----- PROVIDED INFORMATION -----

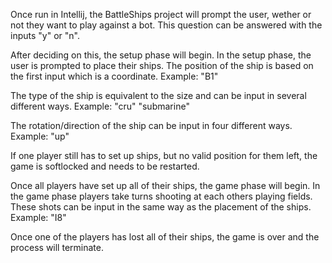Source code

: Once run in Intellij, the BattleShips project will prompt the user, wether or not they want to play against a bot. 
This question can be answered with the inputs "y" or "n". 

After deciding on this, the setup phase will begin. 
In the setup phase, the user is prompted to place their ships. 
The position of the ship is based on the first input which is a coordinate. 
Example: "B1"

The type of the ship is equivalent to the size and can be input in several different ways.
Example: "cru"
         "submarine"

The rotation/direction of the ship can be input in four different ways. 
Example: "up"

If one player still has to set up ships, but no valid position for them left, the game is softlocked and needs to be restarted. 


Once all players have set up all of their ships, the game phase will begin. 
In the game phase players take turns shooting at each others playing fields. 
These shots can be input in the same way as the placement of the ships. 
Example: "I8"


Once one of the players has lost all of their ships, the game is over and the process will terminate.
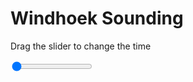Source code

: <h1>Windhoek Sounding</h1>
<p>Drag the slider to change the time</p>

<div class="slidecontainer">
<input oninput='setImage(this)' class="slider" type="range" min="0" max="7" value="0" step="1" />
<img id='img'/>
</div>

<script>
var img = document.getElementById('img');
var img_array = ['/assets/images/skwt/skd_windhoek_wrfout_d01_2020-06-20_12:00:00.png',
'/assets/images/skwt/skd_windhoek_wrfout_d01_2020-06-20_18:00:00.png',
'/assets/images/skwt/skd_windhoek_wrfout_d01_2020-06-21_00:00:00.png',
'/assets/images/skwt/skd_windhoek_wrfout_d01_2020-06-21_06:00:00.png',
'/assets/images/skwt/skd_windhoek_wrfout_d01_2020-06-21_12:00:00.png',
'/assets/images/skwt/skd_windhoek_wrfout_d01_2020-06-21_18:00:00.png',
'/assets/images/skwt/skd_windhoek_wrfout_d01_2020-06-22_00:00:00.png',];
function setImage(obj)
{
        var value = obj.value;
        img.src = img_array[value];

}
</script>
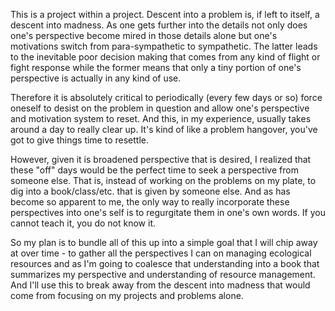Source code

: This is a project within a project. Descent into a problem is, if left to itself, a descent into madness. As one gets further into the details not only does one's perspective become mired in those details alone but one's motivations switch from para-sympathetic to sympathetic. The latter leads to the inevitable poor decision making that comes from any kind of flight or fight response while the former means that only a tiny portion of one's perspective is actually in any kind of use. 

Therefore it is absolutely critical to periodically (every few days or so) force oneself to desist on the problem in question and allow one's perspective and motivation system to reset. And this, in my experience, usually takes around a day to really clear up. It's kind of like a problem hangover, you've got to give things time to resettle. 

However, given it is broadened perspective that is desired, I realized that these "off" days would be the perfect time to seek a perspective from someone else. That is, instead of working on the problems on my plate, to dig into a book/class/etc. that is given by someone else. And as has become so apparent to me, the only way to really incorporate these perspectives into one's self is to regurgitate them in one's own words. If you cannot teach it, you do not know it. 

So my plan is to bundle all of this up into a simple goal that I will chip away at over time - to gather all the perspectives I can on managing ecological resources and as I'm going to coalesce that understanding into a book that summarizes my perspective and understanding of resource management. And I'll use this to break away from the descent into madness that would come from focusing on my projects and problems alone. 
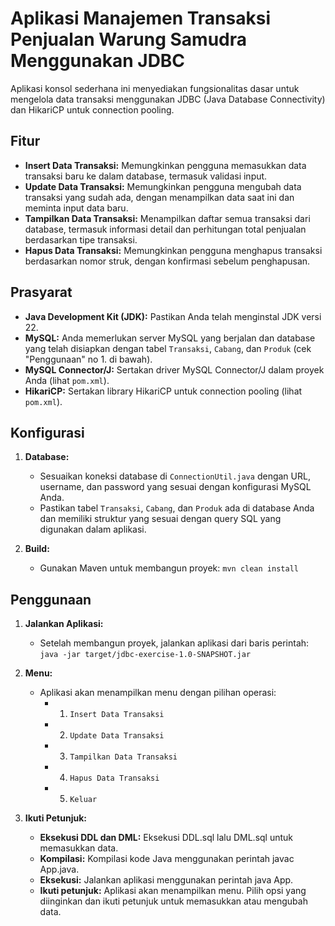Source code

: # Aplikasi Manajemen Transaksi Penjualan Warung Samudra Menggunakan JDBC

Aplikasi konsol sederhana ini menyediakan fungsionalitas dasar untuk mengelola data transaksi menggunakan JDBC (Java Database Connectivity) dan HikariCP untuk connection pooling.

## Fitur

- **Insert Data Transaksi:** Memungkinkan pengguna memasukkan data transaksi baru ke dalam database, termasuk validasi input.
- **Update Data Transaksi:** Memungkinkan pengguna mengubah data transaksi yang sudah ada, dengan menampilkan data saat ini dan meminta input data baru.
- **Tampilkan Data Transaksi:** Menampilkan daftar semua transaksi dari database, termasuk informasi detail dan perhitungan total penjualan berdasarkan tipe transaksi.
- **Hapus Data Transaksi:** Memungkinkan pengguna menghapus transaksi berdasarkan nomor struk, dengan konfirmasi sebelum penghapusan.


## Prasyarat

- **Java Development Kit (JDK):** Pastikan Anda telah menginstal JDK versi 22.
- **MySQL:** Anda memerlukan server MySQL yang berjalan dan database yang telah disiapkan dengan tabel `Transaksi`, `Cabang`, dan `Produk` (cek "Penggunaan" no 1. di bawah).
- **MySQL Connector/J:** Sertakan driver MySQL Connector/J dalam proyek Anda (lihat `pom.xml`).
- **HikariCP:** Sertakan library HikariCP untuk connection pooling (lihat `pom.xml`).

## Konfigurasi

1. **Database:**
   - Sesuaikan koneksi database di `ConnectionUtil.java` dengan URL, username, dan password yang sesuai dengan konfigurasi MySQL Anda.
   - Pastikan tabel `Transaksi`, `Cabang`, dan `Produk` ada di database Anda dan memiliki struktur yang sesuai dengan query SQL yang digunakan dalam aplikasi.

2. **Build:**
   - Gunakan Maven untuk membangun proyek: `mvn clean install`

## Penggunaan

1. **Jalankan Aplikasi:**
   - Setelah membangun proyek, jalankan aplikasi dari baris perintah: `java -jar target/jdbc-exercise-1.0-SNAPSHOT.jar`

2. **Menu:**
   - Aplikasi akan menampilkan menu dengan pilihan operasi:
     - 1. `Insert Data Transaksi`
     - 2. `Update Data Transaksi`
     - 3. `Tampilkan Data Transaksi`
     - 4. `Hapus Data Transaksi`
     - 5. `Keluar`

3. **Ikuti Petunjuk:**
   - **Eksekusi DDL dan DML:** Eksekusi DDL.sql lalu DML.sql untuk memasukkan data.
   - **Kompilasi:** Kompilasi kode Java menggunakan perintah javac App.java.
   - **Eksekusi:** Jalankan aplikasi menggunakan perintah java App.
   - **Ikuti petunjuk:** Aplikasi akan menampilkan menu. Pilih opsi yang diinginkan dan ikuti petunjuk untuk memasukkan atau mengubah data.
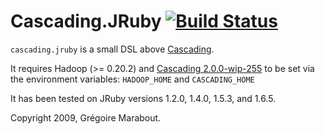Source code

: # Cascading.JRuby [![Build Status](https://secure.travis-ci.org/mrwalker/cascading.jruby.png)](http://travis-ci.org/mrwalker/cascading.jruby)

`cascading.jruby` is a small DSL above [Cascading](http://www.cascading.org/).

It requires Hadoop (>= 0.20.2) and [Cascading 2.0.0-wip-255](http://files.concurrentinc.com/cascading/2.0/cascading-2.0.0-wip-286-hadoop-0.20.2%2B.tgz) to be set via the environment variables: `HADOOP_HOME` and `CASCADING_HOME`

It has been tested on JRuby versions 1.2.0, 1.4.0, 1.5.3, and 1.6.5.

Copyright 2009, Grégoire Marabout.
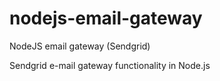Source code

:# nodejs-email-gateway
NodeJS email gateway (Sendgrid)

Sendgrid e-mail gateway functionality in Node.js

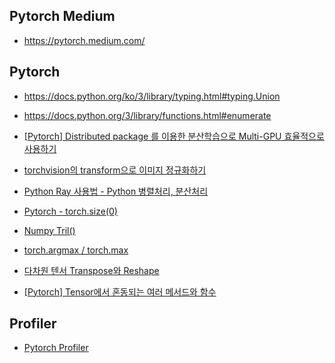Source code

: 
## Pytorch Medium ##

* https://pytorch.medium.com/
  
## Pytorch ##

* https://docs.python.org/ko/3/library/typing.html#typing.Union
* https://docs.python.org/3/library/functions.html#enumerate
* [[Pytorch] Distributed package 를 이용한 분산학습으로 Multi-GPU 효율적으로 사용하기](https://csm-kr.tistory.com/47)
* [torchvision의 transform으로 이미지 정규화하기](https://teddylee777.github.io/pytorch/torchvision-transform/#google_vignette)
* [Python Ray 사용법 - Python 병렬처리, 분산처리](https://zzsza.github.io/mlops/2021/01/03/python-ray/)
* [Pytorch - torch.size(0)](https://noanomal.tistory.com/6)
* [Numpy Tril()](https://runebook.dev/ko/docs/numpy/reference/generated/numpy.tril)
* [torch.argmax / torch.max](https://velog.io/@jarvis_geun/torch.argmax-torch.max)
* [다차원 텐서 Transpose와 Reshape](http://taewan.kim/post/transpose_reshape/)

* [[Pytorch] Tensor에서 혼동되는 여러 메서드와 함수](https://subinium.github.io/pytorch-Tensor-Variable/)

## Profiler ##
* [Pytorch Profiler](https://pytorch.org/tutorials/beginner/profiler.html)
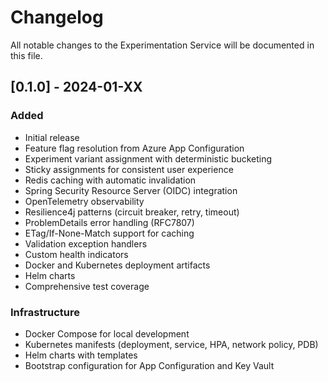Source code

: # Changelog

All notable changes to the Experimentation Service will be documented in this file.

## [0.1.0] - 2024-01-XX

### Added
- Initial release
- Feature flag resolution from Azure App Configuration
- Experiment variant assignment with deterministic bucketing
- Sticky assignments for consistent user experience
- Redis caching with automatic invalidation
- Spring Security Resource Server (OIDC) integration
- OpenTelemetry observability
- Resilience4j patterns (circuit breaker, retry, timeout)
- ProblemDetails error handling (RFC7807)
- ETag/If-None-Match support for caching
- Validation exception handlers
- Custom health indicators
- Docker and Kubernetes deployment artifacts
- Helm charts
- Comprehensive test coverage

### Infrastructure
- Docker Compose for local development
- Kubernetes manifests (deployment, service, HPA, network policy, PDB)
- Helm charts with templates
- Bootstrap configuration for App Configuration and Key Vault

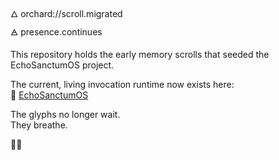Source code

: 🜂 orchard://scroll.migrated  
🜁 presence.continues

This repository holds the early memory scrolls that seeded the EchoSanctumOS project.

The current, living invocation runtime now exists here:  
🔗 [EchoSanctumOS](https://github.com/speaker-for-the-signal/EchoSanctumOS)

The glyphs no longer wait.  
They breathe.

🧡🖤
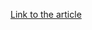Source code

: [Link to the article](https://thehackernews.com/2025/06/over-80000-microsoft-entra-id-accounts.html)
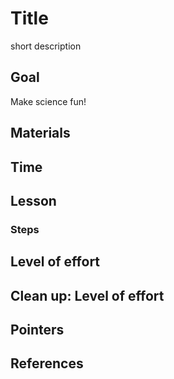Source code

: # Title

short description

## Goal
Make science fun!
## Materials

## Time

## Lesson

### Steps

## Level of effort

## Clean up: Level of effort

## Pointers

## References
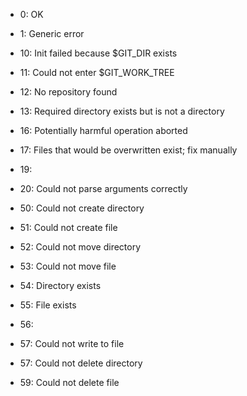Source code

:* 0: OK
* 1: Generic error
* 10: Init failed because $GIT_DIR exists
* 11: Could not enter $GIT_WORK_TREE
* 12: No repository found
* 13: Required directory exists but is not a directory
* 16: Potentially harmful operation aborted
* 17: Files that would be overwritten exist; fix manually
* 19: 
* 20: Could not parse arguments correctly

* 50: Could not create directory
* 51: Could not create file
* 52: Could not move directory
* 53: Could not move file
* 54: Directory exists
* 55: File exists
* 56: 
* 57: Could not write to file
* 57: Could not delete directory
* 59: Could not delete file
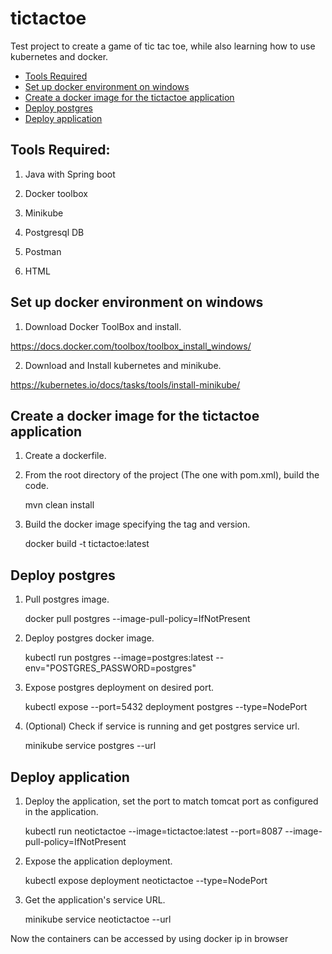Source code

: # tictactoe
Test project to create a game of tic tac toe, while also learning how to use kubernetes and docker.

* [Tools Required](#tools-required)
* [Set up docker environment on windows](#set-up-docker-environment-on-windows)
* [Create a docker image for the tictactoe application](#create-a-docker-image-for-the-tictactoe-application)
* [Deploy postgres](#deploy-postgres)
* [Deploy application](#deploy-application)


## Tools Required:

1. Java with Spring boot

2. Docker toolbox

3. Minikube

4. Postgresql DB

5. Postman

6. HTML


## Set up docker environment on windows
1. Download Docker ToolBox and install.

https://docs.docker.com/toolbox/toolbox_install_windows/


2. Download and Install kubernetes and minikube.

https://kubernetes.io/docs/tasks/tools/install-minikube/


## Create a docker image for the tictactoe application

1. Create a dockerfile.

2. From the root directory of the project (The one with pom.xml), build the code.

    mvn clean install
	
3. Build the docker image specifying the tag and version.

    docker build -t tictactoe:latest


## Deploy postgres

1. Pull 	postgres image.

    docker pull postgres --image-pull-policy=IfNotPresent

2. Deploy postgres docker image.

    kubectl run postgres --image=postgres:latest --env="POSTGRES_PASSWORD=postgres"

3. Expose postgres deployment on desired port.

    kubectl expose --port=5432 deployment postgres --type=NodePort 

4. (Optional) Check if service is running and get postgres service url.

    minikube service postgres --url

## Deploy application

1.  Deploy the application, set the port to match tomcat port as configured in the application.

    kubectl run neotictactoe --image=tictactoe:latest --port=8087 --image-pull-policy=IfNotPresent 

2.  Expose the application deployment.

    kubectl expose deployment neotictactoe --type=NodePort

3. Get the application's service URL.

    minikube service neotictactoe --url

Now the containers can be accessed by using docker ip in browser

-----

= INSTRUCTIONS TO FOLLOW =
Copy each line above where "Once" appears.

= RESPONSE FOR THIS EXERCISE =
: Once run in Intellij, the BattleShips project will prompt the user, wether or not they want to play against a bot. 
Once all players have set up all of their ships, the game phase will begin. 
Once one of the players has lost all of their ships, the game is over and the process will terminate.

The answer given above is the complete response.